Q&A

What are the core files required to use HeteroSTA?

To compile and run an application using HeteroSTA, you must include the relevant C/C++ header files (heterosta.h and netlistdb.h) in your source code. During the linking phase, you need to link against the appropriate library file—libheterosta.so for general use, or libheterosta.cpu.so for non-CUDA environments.

What physical units does HeteroSTA use, and what are the key considerations for placement data?

HeteroSTA's internal STA engine operates with standard industry units: femtofarads (fF) for capacitance and kilo-ohms (kΩ) for resistance.

When using heterosta_extract_rc_from_placement, there are two critical considerations:

Pin-level Coordinates: The function requires the exact coordinates of each pin, not the origin of its parent cell. Your application is responsible for calculating the absolute pin coordinates based on the cell's placement and the pin's relative position within the cell (often found in LEF files).
Unit Consistency: While the absolute units of your input coordinates are user-defined (e.g., microns), the unit-based RC parameters you provide must be scaled consistently to produce the required internal units. As stated in the API reference, the following relationships must hold:
- unit_cap * distance = Capacitance in fF (1e-15 Farads)
- unit_res * distance = Resistance in kΩ (1e3 Ohms)

Does HeteroSTA preserve the pin and cell order from my input files?

It depends on how the netlist is loaded. This is a critical distinction:

Using heterosta_read_netlist: The library will parse the Verilog file and create its own internal ordering. You should not assume this order matches your file. To find the internal ID for a given pin name, you must use the heterosta_lookup_pin function.
Using heterosta_set_netlistdb: This low-level approach gives you full control. The internal pin and cell IDs used by HeteroSTA will directly correspond to the indices you define when you construct and pass the NetlistDB object. This is the recommended method for tight integration with tools like placers, as it eliminates the need for ID remapping.

What are the key data formatting requirements when building a `NetlistDB` manually?

Based on the Netlist Loading Demonstration, two key requirements are:

IO Pins (Ports): The design's top-level input/output ports are not part of any instance. They should be associated with a special cell representing the top-level module, which by convention is the cell at index 0.
Instance Pin Naming: Pins belonging to a cell instance must use a hierarchical naming convention with a forward slash (/) as the separator, such as <instance_name>/<pin_name> (e.g., u1/a).

What is the typical API calling sequence?
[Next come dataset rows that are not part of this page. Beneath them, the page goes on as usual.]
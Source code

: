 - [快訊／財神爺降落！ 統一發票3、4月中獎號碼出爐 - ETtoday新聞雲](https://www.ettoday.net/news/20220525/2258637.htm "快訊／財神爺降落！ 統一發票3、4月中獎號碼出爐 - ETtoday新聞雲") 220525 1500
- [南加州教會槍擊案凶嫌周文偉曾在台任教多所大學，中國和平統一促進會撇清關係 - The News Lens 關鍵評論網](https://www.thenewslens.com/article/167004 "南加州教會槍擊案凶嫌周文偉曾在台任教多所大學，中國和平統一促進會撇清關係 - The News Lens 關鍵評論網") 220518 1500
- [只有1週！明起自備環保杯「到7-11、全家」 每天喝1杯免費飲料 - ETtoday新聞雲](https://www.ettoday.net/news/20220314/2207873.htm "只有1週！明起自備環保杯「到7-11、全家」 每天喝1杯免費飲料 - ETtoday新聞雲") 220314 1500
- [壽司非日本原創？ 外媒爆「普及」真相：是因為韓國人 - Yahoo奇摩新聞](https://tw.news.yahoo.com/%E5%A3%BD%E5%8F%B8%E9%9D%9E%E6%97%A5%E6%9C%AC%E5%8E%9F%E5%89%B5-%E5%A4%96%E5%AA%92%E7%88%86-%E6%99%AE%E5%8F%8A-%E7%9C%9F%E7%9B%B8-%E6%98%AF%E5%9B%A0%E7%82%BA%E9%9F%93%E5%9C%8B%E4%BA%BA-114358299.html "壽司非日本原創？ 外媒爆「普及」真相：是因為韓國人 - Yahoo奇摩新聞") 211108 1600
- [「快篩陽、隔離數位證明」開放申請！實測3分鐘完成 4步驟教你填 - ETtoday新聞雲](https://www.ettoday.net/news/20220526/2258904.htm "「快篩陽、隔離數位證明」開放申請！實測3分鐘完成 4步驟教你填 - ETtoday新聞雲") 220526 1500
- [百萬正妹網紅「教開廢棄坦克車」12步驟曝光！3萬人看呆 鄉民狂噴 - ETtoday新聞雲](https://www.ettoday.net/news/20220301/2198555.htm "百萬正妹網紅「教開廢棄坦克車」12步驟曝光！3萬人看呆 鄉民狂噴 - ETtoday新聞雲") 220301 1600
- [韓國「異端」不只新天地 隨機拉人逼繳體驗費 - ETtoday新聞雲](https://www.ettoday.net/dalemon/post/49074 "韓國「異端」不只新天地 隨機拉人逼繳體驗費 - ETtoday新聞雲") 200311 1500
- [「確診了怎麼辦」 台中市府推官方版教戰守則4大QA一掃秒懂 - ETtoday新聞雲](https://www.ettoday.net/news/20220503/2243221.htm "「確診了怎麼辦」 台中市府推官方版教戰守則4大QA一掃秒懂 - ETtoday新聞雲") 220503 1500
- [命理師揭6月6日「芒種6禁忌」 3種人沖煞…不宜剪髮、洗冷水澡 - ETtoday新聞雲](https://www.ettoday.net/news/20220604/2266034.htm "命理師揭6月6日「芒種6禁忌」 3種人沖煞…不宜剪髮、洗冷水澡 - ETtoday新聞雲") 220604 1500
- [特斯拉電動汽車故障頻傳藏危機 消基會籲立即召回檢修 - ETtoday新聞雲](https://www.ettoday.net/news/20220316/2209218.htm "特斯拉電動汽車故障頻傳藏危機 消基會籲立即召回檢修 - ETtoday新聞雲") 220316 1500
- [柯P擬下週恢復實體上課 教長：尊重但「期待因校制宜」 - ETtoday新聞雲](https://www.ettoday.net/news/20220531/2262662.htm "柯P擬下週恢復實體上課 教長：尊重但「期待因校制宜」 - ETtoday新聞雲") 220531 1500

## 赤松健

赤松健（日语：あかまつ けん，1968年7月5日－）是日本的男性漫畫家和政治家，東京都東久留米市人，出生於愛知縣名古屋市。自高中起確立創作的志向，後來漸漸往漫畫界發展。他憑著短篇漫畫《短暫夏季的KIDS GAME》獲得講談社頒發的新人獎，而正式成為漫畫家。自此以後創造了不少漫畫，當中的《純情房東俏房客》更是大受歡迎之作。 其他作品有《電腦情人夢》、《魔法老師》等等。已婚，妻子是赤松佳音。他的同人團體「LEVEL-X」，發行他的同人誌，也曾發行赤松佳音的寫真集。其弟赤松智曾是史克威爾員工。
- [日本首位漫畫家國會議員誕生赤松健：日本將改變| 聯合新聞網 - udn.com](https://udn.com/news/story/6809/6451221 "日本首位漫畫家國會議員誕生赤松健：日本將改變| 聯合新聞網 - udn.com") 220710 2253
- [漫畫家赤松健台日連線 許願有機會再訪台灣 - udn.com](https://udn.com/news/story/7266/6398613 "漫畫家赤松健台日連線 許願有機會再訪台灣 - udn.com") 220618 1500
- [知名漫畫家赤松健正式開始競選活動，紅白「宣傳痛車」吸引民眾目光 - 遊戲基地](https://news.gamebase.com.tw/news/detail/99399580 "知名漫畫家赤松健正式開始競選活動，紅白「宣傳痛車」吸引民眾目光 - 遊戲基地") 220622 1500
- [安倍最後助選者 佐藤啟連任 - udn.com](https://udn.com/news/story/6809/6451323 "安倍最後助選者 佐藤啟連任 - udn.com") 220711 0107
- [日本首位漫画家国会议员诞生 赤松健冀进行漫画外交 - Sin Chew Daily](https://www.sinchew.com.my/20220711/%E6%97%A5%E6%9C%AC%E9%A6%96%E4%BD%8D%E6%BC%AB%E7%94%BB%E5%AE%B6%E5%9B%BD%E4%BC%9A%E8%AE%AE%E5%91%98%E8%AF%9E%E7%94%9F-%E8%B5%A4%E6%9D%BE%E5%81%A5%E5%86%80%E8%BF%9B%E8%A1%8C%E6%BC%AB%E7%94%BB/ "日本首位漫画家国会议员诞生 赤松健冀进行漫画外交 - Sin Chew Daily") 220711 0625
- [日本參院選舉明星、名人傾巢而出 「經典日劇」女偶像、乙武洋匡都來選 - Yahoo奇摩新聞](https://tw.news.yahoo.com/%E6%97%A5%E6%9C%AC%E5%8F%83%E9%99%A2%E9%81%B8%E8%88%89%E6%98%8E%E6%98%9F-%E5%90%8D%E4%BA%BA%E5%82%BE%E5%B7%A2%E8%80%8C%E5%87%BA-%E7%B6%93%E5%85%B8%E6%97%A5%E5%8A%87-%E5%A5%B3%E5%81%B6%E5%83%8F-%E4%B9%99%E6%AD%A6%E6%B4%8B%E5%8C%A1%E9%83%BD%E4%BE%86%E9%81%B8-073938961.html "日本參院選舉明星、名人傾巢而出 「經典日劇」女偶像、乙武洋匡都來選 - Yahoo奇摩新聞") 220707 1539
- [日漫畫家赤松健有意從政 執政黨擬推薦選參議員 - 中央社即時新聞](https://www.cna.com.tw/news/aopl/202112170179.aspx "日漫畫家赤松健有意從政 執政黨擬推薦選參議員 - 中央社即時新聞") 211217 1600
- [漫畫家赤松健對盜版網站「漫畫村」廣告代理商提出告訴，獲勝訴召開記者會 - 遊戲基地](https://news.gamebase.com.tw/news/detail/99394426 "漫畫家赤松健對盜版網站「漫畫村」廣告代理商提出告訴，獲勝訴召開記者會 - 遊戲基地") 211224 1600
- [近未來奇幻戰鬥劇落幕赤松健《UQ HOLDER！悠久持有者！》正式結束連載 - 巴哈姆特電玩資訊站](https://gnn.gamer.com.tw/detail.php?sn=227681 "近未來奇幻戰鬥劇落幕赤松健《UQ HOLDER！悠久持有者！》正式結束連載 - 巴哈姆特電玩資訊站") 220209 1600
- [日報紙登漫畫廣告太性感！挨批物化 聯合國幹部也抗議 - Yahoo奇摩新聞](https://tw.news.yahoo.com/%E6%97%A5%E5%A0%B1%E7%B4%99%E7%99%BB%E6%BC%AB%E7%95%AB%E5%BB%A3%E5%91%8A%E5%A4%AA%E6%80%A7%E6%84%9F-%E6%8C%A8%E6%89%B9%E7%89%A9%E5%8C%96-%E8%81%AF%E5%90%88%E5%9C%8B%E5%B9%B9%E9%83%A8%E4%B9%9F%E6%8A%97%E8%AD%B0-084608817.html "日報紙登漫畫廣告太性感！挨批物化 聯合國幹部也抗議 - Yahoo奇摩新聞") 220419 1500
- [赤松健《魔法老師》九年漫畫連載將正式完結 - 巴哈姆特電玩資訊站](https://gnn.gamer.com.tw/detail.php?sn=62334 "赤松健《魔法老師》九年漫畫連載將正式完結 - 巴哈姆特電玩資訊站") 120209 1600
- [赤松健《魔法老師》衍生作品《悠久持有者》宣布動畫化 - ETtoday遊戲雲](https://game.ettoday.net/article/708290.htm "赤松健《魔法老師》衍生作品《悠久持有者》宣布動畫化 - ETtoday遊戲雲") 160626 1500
The API is designed to be called in a logical sequence. A typical workflow, detailed in the Get Started guide, can be broken down into three phases:

Initialization and Setup (Called once):
- heterosta_init_license(): Initialize and validate the HeteroSTA license.
- heterosta_init_logger(): Initialize the logger with the callback function.
- heterosta_new(): Create the STAHoldings environment.
- heterosta_set_delay_calculator_*(): Choose a delay model (e.g., Arnoldi).
- heterosta_read_liberty(): Load timing libraries for both EARLY and LATE corners.
- heterosta_read_netlist() or heterosta_set_netlistdb(): Load the design netlist.
- heterosta_flatten_all(): Finalize the design data into a high-performance format.
- heterosta_build_graph(): Construct the internal timing graph.
- heterosta_read_sdc(): Load the design constraints.
Timing Analysis (Called in a loop for optimization):
- heterosta_extract_rc_from_placement(): Update parasitics based on new pin locations. (Alternatively, heterosta_read_spef is used for one-shot analysis).
- heterosta_update_delay(): Recalculate cell and net delays.
- heterosta_update_arrivals(): Propagate arrival times and calculate slacks. This must be called after heterosta_update_delay.
Reporting and Cleanup (Called after analysis):
- heterosta_report_wns_tns() or heterosta_report_slacks_at_max(): Retrieve timing results.
- heterosta_free(): Release all memory associated with the STAHoldings environment.

For timing-driven optimization, should I use setup slack or hold slack?

You should primarily use setup slack (heterosta_report_slacks_at_max). Setup time violations determine the maximum clock frequency of the design, making setup slack the most critical metric for performance optimization during physical design stages like placement.

When should I use `heterosta_extract_rc_from_placement` versus `heterosta_read_spef`?

Use heterosta_extract_rc_from_placement during iterative, time-driven placement. In this flow, cell positions change in every iteration. This API allows you to dynamically re-estimate parasitics based on the latest layout to guide the placer.
Use heterosta_read_spef for sign-off or post-layout analysis. When you have a static layout and a detailed parasitic file generated by an extraction tool, this API provides the most accurate results.

How can I debug a CUDA `IllegalAddress` error?

This error almost always indicates a memory location mismatch. When you call an API with use_cuda=true, the library expects all array pointers (e.g., xs and ys coordinates) to point to memory previously allocated on the GPU device. If you pass a pointer to standard CPU host memory, the GPU kernel cannot access that address, resulting in an IllegalAddress crash. Ensure all necessary data has been correctly transferred to the GPU before the API call.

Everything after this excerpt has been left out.